→ TASK OBJECTIVE
After repeating the line containing "public class Concordance", stop; until then, repeat each line of the listing below exactly, starting with the first.

→ DATA FOR REVIEW
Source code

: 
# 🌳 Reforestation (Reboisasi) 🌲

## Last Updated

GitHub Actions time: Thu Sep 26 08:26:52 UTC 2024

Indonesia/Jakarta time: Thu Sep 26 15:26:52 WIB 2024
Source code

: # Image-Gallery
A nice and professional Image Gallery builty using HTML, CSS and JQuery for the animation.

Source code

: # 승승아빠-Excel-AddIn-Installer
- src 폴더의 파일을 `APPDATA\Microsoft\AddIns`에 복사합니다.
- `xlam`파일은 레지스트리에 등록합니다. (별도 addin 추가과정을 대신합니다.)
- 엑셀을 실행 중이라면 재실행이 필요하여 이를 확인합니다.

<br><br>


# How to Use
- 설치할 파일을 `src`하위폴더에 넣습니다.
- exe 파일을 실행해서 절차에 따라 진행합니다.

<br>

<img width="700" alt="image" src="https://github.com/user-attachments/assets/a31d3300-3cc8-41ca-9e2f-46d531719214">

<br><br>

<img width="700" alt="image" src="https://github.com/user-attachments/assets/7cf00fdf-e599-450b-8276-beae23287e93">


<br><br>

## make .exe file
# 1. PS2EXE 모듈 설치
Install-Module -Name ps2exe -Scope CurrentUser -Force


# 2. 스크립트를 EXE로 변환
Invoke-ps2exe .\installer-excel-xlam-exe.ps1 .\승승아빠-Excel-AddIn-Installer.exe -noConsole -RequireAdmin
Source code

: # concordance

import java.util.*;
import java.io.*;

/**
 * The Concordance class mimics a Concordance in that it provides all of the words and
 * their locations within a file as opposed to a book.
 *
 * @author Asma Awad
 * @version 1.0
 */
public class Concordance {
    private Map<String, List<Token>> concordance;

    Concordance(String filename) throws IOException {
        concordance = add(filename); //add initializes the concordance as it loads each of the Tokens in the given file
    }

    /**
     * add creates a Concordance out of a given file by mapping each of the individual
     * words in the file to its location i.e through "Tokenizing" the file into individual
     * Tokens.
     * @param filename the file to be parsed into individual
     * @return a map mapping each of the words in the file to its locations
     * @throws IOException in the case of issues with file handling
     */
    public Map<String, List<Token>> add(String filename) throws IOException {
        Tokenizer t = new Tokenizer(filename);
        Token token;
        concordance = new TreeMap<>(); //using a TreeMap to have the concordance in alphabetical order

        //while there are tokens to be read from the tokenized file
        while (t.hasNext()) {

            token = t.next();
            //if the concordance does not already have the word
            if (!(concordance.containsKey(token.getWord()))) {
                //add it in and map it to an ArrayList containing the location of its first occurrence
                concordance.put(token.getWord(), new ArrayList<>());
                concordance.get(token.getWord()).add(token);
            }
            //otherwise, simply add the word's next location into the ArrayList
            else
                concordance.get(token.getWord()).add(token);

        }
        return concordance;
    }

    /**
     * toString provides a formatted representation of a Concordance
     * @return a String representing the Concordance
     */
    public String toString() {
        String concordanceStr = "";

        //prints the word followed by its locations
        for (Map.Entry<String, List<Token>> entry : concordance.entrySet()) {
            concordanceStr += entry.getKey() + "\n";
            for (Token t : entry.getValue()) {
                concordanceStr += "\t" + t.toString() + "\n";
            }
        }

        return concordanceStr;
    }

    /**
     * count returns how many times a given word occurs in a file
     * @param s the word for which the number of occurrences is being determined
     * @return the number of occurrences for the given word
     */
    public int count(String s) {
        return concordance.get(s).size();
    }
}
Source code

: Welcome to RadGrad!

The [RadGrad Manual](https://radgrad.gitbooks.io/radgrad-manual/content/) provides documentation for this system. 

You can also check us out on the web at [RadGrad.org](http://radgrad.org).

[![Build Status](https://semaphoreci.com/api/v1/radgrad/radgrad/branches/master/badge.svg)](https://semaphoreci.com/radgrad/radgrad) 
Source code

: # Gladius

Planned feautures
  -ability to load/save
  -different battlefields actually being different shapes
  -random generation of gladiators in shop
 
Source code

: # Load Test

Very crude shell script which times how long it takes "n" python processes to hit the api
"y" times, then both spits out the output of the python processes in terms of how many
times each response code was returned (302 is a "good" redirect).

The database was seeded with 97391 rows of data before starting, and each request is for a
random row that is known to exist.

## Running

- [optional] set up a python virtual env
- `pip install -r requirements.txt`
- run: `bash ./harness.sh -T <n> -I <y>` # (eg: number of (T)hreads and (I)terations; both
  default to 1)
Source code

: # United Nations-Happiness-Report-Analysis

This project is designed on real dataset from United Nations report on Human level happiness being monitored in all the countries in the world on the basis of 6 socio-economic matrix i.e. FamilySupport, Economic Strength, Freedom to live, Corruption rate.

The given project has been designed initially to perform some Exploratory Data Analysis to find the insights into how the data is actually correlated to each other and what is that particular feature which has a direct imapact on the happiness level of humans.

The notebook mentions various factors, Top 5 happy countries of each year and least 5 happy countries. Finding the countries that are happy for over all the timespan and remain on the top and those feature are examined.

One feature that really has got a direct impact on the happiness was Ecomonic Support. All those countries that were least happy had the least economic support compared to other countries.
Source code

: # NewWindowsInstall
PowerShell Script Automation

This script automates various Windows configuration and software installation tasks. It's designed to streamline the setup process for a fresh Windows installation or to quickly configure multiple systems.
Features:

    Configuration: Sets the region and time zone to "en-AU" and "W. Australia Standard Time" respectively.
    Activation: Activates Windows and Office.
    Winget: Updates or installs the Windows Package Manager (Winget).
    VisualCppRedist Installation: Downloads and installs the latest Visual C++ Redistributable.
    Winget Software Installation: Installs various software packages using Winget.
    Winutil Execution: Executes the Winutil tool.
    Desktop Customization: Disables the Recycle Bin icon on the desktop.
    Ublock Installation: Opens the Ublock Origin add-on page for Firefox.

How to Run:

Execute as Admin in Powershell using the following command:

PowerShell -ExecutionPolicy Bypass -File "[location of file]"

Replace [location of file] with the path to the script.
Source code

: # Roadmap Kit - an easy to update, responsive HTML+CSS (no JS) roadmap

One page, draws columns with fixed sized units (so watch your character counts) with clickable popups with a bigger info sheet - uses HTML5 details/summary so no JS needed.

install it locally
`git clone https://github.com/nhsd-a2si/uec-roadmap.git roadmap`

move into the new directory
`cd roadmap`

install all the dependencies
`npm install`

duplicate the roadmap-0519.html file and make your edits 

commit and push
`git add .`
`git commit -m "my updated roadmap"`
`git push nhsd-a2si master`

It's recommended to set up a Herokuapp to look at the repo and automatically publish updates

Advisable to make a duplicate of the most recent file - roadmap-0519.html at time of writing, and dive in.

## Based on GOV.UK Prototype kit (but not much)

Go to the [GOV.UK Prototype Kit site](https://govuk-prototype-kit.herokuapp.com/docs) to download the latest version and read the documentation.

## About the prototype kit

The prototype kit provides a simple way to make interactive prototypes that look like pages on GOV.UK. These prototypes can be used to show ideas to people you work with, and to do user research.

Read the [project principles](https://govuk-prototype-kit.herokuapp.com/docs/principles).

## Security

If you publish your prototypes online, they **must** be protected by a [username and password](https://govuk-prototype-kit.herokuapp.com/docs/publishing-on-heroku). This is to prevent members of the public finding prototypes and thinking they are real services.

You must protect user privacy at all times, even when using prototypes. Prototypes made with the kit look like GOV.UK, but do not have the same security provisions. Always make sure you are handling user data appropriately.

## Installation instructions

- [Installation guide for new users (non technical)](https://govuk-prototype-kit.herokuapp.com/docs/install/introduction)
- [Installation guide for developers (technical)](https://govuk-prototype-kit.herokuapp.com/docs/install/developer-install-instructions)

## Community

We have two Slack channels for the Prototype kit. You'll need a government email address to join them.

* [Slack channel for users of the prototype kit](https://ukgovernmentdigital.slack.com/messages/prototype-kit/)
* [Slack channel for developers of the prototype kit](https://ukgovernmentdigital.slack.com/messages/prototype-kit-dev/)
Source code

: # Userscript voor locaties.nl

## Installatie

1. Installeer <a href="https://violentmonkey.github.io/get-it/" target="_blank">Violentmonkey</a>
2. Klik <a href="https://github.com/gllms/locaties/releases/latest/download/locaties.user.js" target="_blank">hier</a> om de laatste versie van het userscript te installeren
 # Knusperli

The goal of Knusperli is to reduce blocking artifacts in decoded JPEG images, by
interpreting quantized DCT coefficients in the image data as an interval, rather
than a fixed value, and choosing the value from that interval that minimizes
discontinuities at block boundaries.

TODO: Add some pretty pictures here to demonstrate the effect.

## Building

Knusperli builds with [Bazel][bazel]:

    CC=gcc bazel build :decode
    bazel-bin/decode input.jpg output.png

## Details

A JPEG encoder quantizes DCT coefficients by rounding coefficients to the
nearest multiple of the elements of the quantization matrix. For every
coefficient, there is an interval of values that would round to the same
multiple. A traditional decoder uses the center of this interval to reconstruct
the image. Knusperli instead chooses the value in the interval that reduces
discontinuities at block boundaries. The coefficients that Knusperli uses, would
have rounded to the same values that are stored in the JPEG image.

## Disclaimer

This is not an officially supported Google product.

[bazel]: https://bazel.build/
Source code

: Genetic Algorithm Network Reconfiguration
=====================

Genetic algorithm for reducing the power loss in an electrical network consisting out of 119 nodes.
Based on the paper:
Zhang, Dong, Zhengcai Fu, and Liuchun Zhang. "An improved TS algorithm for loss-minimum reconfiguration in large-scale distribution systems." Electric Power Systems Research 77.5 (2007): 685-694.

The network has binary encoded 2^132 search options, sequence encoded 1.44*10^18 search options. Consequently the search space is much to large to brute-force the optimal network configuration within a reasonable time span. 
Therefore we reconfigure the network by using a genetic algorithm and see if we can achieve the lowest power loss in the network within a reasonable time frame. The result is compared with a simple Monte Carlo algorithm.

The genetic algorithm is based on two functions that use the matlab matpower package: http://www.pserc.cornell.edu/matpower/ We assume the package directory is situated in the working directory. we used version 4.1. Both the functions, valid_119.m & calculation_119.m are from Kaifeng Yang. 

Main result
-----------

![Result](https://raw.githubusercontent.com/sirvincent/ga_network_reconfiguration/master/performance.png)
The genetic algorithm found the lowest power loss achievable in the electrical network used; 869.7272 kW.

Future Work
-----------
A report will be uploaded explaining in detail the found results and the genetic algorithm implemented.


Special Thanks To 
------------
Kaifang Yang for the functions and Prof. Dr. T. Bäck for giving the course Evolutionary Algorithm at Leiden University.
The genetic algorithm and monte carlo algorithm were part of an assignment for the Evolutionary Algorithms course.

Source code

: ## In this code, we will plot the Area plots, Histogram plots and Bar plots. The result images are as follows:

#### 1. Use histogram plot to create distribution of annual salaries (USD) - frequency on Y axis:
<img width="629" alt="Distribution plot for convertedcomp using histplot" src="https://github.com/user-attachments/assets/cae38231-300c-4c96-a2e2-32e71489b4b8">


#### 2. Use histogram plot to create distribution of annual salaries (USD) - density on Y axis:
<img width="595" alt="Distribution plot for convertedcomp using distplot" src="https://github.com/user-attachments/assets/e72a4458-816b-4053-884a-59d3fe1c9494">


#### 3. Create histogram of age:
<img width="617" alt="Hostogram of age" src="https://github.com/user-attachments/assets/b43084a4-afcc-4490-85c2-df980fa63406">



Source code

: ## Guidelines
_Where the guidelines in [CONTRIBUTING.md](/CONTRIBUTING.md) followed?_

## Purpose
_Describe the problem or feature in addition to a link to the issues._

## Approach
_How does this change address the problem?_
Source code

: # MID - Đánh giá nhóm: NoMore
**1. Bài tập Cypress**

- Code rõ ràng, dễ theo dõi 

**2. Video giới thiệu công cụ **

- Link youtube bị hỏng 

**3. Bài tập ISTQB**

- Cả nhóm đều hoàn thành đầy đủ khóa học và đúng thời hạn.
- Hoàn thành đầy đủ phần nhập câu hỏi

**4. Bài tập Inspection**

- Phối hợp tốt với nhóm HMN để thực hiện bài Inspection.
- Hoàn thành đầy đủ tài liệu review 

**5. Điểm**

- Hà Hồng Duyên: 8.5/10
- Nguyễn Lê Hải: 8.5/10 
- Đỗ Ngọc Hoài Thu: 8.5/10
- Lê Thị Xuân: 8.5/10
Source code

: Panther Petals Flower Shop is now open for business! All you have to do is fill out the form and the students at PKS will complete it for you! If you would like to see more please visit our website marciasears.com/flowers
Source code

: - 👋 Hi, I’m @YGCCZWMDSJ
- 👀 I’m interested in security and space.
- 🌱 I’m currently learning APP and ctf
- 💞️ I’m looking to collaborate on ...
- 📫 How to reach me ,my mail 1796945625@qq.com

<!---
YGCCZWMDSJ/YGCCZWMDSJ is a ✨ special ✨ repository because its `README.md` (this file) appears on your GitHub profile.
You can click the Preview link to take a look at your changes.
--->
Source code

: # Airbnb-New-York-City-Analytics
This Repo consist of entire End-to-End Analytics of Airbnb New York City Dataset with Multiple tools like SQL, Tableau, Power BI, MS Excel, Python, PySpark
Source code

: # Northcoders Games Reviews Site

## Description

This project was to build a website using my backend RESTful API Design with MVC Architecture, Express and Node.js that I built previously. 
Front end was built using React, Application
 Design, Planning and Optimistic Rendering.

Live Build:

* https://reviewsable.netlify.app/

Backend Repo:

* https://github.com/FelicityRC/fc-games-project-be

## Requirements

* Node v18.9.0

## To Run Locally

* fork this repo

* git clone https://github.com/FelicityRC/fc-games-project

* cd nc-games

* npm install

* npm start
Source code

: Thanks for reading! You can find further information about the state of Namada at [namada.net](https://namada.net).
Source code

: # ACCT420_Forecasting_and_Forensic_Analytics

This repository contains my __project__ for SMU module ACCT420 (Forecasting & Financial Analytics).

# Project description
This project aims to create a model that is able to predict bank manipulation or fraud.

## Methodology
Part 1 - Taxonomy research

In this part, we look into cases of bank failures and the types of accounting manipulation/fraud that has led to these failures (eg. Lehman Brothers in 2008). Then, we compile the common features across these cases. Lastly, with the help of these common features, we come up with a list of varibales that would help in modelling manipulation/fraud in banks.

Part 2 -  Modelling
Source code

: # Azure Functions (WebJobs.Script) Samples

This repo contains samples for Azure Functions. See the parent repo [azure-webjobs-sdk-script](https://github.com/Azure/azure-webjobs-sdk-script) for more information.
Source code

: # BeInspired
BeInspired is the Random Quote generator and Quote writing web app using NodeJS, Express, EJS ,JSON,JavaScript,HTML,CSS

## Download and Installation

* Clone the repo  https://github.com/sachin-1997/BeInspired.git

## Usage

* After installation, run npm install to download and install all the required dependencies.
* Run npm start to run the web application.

→ RESULT
Source code

: 
# 🌳 Reforestation (Reboisasi) 🌲

## Last Updated

GitHub Actions time: Thu Sep 26 08:26:52 UTC 2024

Indonesia/Jakarta time: Thu Sep 26 15:26:52 WIB 2024
Source code

: # Image-Gallery
A nice and professional Image Gallery builty using HTML, CSS and JQuery for the animation.

Source code

: # 승승아빠-Excel-AddIn-Installer
- src 폴더의 파일을 `APPDATA\Microsoft\AddIns`에 복사합니다.
- `xlam`파일은 레지스트리에 등록합니다. (별도 addin 추가과정을 대신합니다.)
- 엑셀을 실행 중이라면 재실행이 필요하여 이를 확인합니다.

<br><br>


# How to Use
- 설치할 파일을 `src`하위폴더에 넣습니다.
- exe 파일을 실행해서 절차에 따라 진행합니다.

<br>

<img width="700" alt="image" src="https://github.com/user-attachments/assets/a31d3300-3cc8-41ca-9e2f-46d531719214">

<br><br>

<img width="700" alt="image" src="https://github.com/user-attachments/assets/7cf00fdf-e599-450b-8276-beae23287e93">


<br><br>

## make .exe file
# 1. PS2EXE 모듈 설치
Install-Module -Name ps2exe -Scope CurrentUser -Force


# 2. 스크립트를 EXE로 변환
Invoke-ps2exe .\installer-excel-xlam-exe.ps1 .\승승아빠-Excel-AddIn-Installer.exe -noConsole -RequireAdmin
Source code

: # concordance

import java.util.*;
import java.io.*;

/**
 * The Concordance class mimics a Concordance in that it provides all of the words and
 * their locations within a file as opposed to a book.
 *
 * @author Asma Awad
 * @version 1.0
 */
public class Concordance {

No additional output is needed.